The Right to Vote for President

Residents of Washington, D.C., got the right to vote for the nation’s highest office just 55 years ago

GETTY IMAGES
Washington, D.C., didn’t get the right to participate in presidential elections until March 29, 1961.
Washington, D.C., has served as the seat of U.S. government for nearly as long as the nation has existed. But residents of the District of Columbia didn’t get the right to participate in presidential elections until March 29, 1961. That is when the 23rd Amendment to the Constitution was ratified.
The 23rd Amendment declared that D.C. would receive electoral-college votes for president and vice president. Today, D.C. gets three electors.
Congress passed the proposal in the summer of 1960. It seemed like a no-brainer to many. In fact, the amendment would go on to become the second most quickly ratified in constitutional history. (The fastest was the 12th Amendment, which lays out the procedure for electing the president and vice president.) Still, it was no sure thing.
The 23rd Amendment was presented to the nation amid the turmoil of the early-1960s civil rights movement. Black and white Americans were separated, or segregated, in many aspects of daily life. But lawmakers could see that segregation would no longer stand. The court case Brown v. Board of Education had ended the separation of black and white students in public schools in 1954. But equality would not become the law until the Civil Rights Act of 1964. The population of the District of Columbia was majority African-American. By adding electors from D.C., Congress would likely push the national needle toward civil rights. Not everyone was happy about that.
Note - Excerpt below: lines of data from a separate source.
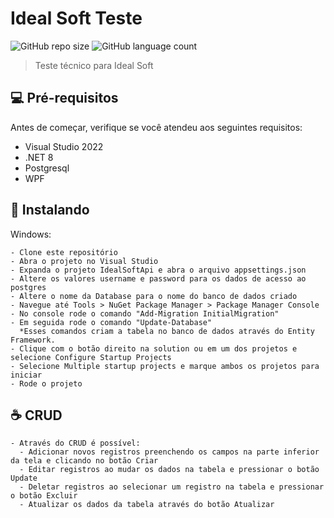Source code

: # Ideal Soft Teste

![GitHub repo size](https://img.shields.io/github/repo-size/iuricode/README-template?style=for-the-badge)
![GitHub language count](https://img.shields.io/github/languages/count/iuricode/README-template?style=for-the-badge)

> Teste técnico para Ideal Soft

## 💻 Pré-requisitos

Antes de começar, verifique se você atendeu aos seguintes requisitos:

- Visual Studio 2022
- .NET 8
- Postgresql
- WPF

## 🚀 Instalando

Windows:

```
- Clone este repositório
- Abra o projeto no Visual Studio
- Expanda o projeto IdealSoftApi e abra o arquivo appsettings.json
- Altere os valores username e password para os dados de acesso ao postgres
- Altere o nome da Database para o nome do banco de dados criado
- Navegue até Tools > NuGet Package Manager > Package Manager Console
- No console rode o comando "Add-Migration InitialMigration"
- Em seguida rode o comando "Update-Database"
  *Esses comandos criam a tabela no banco de dados através do Entity Framework.
- Clique com o botão direito na solution ou em um dos projetos e selecione Configure Startup Projects
- Selecione Multiple startup projects e marque ambos os projetos para iniciar
- Rode o projeto
```

## ☕ CRUD

```
- Através do CRUD é possível:
  - Adicionar novos registros preenchendo os campos na parte inferior da tela e clicando no botão Criar
  - Editar registros ao mudar os dados na tabela e pressionar o botão Update
  - Deletar registros ao selecionar um registro na tabela e pressionar o botão Excluir
  - Atualizar os dados da tabela através do botão Atualizar
```
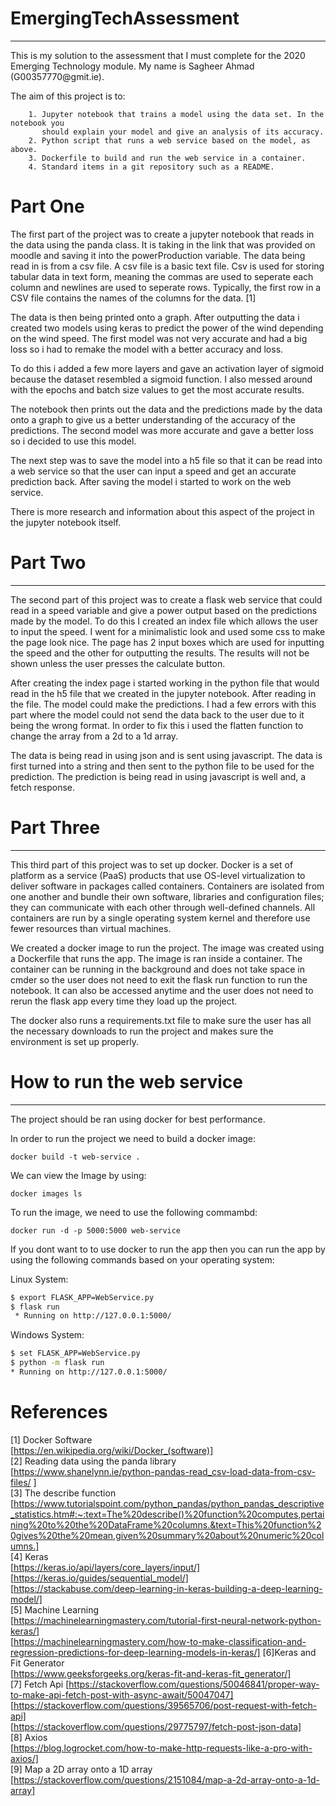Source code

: # EmergingTechAssessment

<hr>
This is my solution to the assessment that I must complete for the 2020 Emerging Technology module. My name is Sagheer Ahmad  (G00357770@gmit.ie).

The aim of this project is to: 

```
    1. Jupyter notebook that trains a model using the data set. In the notebook you
       should explain your model and give an analysis of its accuracy.
    2. Python script that runs a web service based on the model, as above.
    3. Dockerfile to build and run the web service in a container.
    4. Standard items in a git repository such as a README.
```

# Part One
The first part of the project was to create a jupyter notebook that reads in the data using the panda class. It is taking in the link that was provided on moodle and saving it into the powerProduction variable. The data being read in is from a csv file. A csv file is a basic text file. Csv is used for storing tabular data in text form, meaning the commas are used to seperate each column and newlines are used to seperate rows. Typically, the first row in a CSV file contains the names of the columns for the data. [1]

The data is then being printed onto a graph. After outputting the data i created two models using keras to predict the power of the wind depending on the wind speed. The first model was not very accurate and had a big loss so i had to remake the model with a better accuracy and loss. 

To do this i added a few more layers and gave an activation layer of sigmoid because the dataset resembled a sigmoid function. I also messed around with the epochs and batch size values to get the most accurate results.

The notebook then prints out the data and the predictions made by the data onto a graph to give us a better understanding of the accuracy of the predictions. The second model was more accurate and gave a better loss so i decided to use this model.

The next step was to save the model into a h5 file so that it can be read into a web service so that the user can input a speed and get an accurate prediction back. After saving the model i started to work on the web service.

There is more research and information about this aspect of the project in the jupyter notebook itself.


# Part Two
***
The second part of this project was to create a flask web service that could read in a speed variable and give a power output based on the predictions made by the model. To do this I created an index file which allows the user to input the speed. I went for a minimalistic look and used some css to make the page look nice. The page has 2 input boxes which are used for inputting the speed and the other for outputting the results. The results will not be shown unless the user presses the calculate button. 

After creating the index page i started working in the python file that would read in the h5 file that we created in the jupyter notebook. After reading in the file. The model could make the predictions. I had a few errors with this part where the model could not send the data back to the user due to it being the wrong format. In order to fix this i used the flatten function to change the array from a 2d to a 1d array.

The data is being read in using json and is sent using javascript. The data is first turned into a string and then sent to the python file to be used for the prediction. The prediction is being read in using javascript is well and, a fetch response.

# Part Three
***
This third part of this project was to set up docker. Docker is a set of platform as a service (PaaS) products that use OS-level virtualization to deliver software in packages called containers. Containers are isolated from one another and bundle their own software, libraries and configuration files; they can communicate with each other through well-defined channels. All containers are run by a single operating system kernel and therefore use fewer resources than virtual machines.

We  created a docker image to run the project. The image was created using a Dockerfile that runs the app. The image is ran inside a container. The container can be running in the background and does not take space in cmder so the user does not need to exit the flask run function to run the notebook. It can also be accessed anytime and the user does not need to rerun the flask app every time they load up the project.

The docker also runs a requirements.txt file to make sure the user has all the necessary downloads to run the project and makes sure the environment is set up properly.

# How to run the web service
<hr>

The project should be ran using docker for best performance.

In order to run the project we need to build a docker image: 

```
docker build -t web-service .
```
We can view the Image by using:

```
docker images ls
```

To run the image, we need to use the following commambd:

```
docker run -d -p 5000:5000 web-service
```

If you dont want to to use docker to run the app then you can run the app by using the following commands based on your operating system:

Linux System:
```bash
$ export FLASK_APP=WebService.py
$ flask run
 * Running on http://127.0.0.1:5000/
 ```
 
 Windows System:
 ```bash
$ set FLASK_APP=WebService.py
$ python -m flask run
 * Running on http://127.0.0.1:5000/
 ```
 
 # References
 
[1] Docker Software  
[https://en.wikipedia.org/wiki/Docker_(software)]  
[2] Reading data using the panda library  
[https://www.shanelynn.ie/python-pandas-read_csv-load-data-from-csv-files/ ]  
[3] The describe function  
[https://www.tutorialspoint.com/python_pandas/python_pandas_descriptive_statistics.htm#:~:text=The%20describe()%20function%20computes,pertaining%20to%20the%20DataFrame%20columns.&text=This%20function%20gives%20the%20mean,given%20summary%20about%20numeric%20columns.]   
[4] Keras  
[https://keras.io/api/layers/core_layers/input/]  
[https://keras.io/guides/sequential_model/]  
[https://stackabuse.com/deep-learning-in-keras-building-a-deep-learning-model/]  
[5] Machine Learning  
[https://machinelearningmastery.com/tutorial-first-neural-network-python-keras/]  
[https://machinelearningmastery.com/how-to-make-classification-and-regression-predictions-for-deep-learning-models-in-keras/]
[6]Keras and Fit Generator  
[https://www.geeksforgeeks.org/keras-fit-and-keras-fit_generator/]
<br>
[7] Fetch Api
[https://stackoverflow.com/questions/50046841/proper-way-to-make-api-fetch-post-with-async-await/50047047]  
[https://stackoverflow.com/questions/39565706/post-request-with-fetch-api]  
[https://stackoverflow.com/questions/29775797/fetch-post-json-data]  
[8] Axios  
[https://blog.logrocket.com/how-to-make-http-requests-like-a-pro-with-axios/]  
[9] Map a 2D array onto a 1D array  
[https://stackoverflow.com/questions/2151084/map-a-2d-array-onto-a-1d-array]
A license plate from 2013 uses the famous slogan of the American Revolution to protest the District of Columbia’s continued exclusion from representation in Congress.
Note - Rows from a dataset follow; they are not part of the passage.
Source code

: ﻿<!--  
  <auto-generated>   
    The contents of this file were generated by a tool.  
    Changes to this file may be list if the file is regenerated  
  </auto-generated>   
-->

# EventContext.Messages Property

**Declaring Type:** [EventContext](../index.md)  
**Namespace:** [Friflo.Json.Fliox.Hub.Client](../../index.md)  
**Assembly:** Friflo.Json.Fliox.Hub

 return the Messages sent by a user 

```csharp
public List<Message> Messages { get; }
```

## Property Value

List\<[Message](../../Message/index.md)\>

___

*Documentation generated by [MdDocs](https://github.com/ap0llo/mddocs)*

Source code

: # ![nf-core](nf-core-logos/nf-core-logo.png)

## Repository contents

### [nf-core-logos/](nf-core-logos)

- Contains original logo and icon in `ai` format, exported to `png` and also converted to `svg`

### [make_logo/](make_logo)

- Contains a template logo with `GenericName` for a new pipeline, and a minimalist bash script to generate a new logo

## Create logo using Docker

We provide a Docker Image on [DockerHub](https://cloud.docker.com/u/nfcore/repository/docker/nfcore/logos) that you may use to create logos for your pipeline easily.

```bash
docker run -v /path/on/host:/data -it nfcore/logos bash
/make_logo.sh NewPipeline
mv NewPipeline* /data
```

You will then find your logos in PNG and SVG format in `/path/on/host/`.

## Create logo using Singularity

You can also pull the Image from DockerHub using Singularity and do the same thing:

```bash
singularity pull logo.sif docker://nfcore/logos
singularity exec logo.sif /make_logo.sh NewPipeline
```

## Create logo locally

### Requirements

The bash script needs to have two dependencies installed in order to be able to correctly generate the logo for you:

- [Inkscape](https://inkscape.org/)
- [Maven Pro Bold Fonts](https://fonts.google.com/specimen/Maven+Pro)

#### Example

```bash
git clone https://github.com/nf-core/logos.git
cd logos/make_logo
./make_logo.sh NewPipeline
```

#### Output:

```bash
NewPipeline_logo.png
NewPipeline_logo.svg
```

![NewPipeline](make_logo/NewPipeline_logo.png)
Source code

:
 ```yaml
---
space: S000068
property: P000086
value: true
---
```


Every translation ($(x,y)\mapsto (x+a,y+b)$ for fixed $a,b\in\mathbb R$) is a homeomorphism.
JEWEL SAMAD—AFP/GETTY IMAGES
A license plate from 2013 uses the famous slogan of the American Revolution to protest the District of Columbia’s continued exclusion from representation in Congress.
Even though the amendment had overwhelming support on a national level, its ratification votes divided along geographic lines. No states in the Deep South ratified it. Arkansas outright rejected the proposal. According to aWashington Post article written at the time, a state representative, Marion Crank, led the state’s fight against ratification. Crank told the House: “They propose to create another state. Giving them electors is the first step.”
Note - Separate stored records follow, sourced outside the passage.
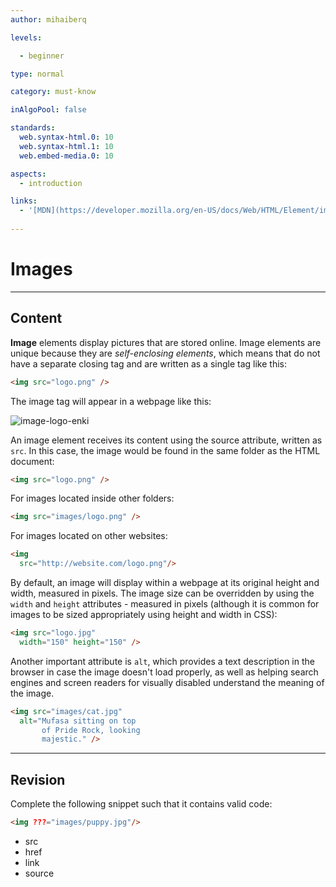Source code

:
 ```yaml
---
author: mihaiberq

levels:

  - beginner

type: normal

category: must-know

inAlgoPool: false

standards:
  web.syntax-html.0: 10
  web.syntax-html.1: 10
  web.embed-media.0: 10

aspects:
  - introduction

links:
  - '[MDN](https://developer.mozilla.org/en-US/docs/Web/HTML/Element/img){documentation}'
  
---
```


# Images

---
## Content

**Image** elements display pictures that are stored online. Image elements are unique because they are *self-enclosing elements*, which means that do not have a separate closing tag and are written as a single tag like this:

```html
<img src="logo.png" />
```
The image tag will appear in a webpage like this: 

![image-logo-enki](%3Csvg%20xmlns%3D%22http%3A%2F%2Fwww.w3.org%2F2000%2Fsvg%22%20xmlns%3Axlink%3D%22http%3A%2F%2Fwww.w3.org%2F1999%2Fxlink%22%20width%3D%22320%22%20height%3D%22115%22%3E%3Cdefs%3E%3ClinearGradient%20id%3D%22b%22%20x1%3D%2250%25%22%20x2%3D%2250%25%22%20y1%3D%220%25%22%20y2%3D%22100%25%22%3E%3Cstop%20offset%3D%220%25%22%20stop-color%3D%22%23404956%22%2F%3E%3Cstop%20offset%3D%22100%25%22%20stop-opacity%3D%22.5%22%2F%3E%3C%2FlinearGradient%3E%3Cpath%20id%3D%22a%22%20d%3D%22M20%2020h205v75H20z%22%2F%3E%3C%2Fdefs%3E%3Cg%20fill%3D%22none%22%20fill-rule%3D%22evenodd%22%3E%3Crect%20width%3D%22320%22%20height%3D%22115%22%20fill%3D%22%23FFF%22%20rx%3D%229%22%2F%3E%3Cuse%20fill%3D%22%23292C33%22%20xlink%3Ahref%3D%22%23a%22%2F%3E%3Cuse%20fill%3D%22url%28%23b%29%22%20xlink%3Ahref%3D%22%23a%22%2F%3E%3Cpath%20fill%3D%22%23FFF%22%20fill-opacity%3D%22.6%22%20d%3D%22M56.46429%2053.91184v4.0197l-10.125%206.31669%2010.125%206.31668v4.0197L42%2065.39672v-2.29697l14.46429-9.1879zM183.75%2042.42697h3.47143l-12.15%2037.32584H171.6l12.15-37.32584zm5.78571%2011.48487L204%2063.09974v2.29698l-14.46429%209.1879V70.5649l10.125-6.31668-10.125-6.31668v-4.0197z%22%2F%3E%3Cpath%20fill%3D%22%23FFF%22%20fill-opacity%3D%22.6%22%20d%3D%22M56.46429%2053.91184v4.0197l-10.125%206.31669%2010.125%206.31668v4.0197L42%2065.39672v-2.29697l14.46429-9.1879zM183.75%2042.42697h3.47143l-12.15%2037.32584H171.6l12.15-37.32584zm5.78571%2011.48487L204%2063.09974v2.29698l-14.46429%209.1879V70.5649l10.125-6.31668-10.125-6.31668v-4.0197z%22%2F%3E%3Cpath%20fill%3D%22%23F96E44%22%20d%3D%22M64.68%2063.11672v-.25924c0-11.3852%204.91021-17.07772%2014.73078-17.07772%202.05597%200%203.92054.31866%205.59376.95597%201.67321.6373%203.00192%201.38803%203.98616%202.25218.98425.86415%201.84818%201.99293%202.59183%203.38638.74365%201.39344%201.27404%202.57623%201.59119%203.5484.31715.97217.5632%202.14956.73818%203.5322.17498%201.33944.26246%202.18198.26246%202.52764v1.42584l-.13123%202.3332H69.6012c.3062%203.32698%201.33418%205.74117%203.08394%207.24263%201.74977%201.50147%204.34157%202.25219%207.7755%202.25219%204.42448%200%207.99401-.67553%2010.68634-2.04826l.82925%204.51108C88.73916%2079.23308%2084.81318%2080%2080.19817%2080h-.19685c-1.96849%200-3.7729-.23224-5.41331-.69672-1.64041-.46448-3.25345-1.26921-4.83918-2.41421-1.58573-1.145-2.82695-2.86788-3.7237-5.16868-.89676-2.3008-1.34513-5.09305-1.34513-8.37683v-.22684zm5.50043-1.62028c.21872-4.0615%201.07718-6.94557%202.57542-8.65227%201.49824-1.7067%203.9096-2.56004%207.23416-2.56004%202.14346%200%203.94241.48608%205.3969%201.45825%201.4545.97217%202.4606%202.18737%203.01834%203.64562.55774%201.45826.92956%202.65185%201.11547%203.58081.18592.92897.27887%201.7715.27887%202.52763H70.18043zm27.91731%2017.98292v-30.4612c4.35324-2.16037%209.03127-3.24054%2014.03424-3.24054%204.17997%200%207.4232%201.05857%209.72976%203.17574%202.30656%202.11717%203.45983%205.09845%203.45983%208.94392v21.58208h-4.80803V57.89728c0-.92896-.09746-1.7553-.29238-2.47902-.19492-.72373-.57393-1.49605-1.13703-2.317-.5631-.82094-1.47272-1.45284-2.72888-1.89572-1.25616-.44288-2.83716-.66431-4.74305-.66431-2.79387%200-5.70681.44287-8.73892%201.32863v27.6095h-4.77554zm31.85767.00215V37.19006h4.86742v25.44058l15.11603-16.33239h6.08192l-13.86395%2015.263%2016.18087%2017.92026h-6.47893L138.9996%2064.93143l-4.17676%204.47196v10.07812h-4.86742zm30.6992-38.33238V36h5.21308v5.14913h-5.21307zm0%205.14912h5.21308v33.18326h-5.21307V46.29825z%22%2F%3E%3C%2Fg%3E%3C%2Fsvg%3E)

An image element receives its content using the source attribute, written as `src`. In this case, the image would be found in the same folder as the HTML document:

```html
<img src="logo.png" />
```

For images located inside other folders:
```html
<img src="images/logo.png" />
```

For images located on other websites:
```html
<img
  src="http://website.com/logo.png"/>
```

By default, an image will display within a webpage at its original height and width, measured in pixels. The image size can be overridden by using the `width` and `height` attributes - measured in pixels (although it is common for images to be sized appropriately using height and width in CSS):

```html
<img src="logo.jpg"
  width="150" height="150" />
```

Another important attribute is `alt`, which provides a text description in the browser in case the image doesn't load properly, as well as helping search engines and screen readers for visually disabled understand the meaning of the image. 

```html
<img src="images/cat.jpg"
  alt="Mufasa sitting on top
       of Pride Rock, looking 
       majestic." />
```

---
## Revision

Complete the following snippet such that it contains valid code:
```html
<img ???="images/puppy.jpg"/>
```

* src
* href
* link
* source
Even without the support of Arkansas and several other states, the 23rd Amendment was ratified. However, the capital is still not represented in Congress. A 1978 constitutional amendment that would have given D.C. a vote in Congress was never ratified.
Here is what TIME had to say about the 23rd amendment in 1961:
“Thanks to a succession of oversights by the Founding Fathers and early Congresses, the residents of the District of Columbia have never enjoyed one particular constitutional right cherished by all other Americans: the privilege of voting. There was no reasoning attending the oversights; it was just plain neglect. Last week Rhode Island cast the 36th affirmative vote for the 23rd Amendment to the Constitution, giving 746,000 Washingtonians the right to vote in presidential elections—and three electoral votes. Ohio and Kansas are expected to ratify the amendment this week, making the necessary two-thirds majority for official adoption (only one legislature—Arkansas—rejected the amendment outright, on the grounds that 54% of the District’s citizens are [black]).
“But after 161 years, Washingtonians will be limited to voting for the president and vice president. They will continue to have no representative in Congress, no voice in their municipal government.”

Why is it important for people to vote in elections?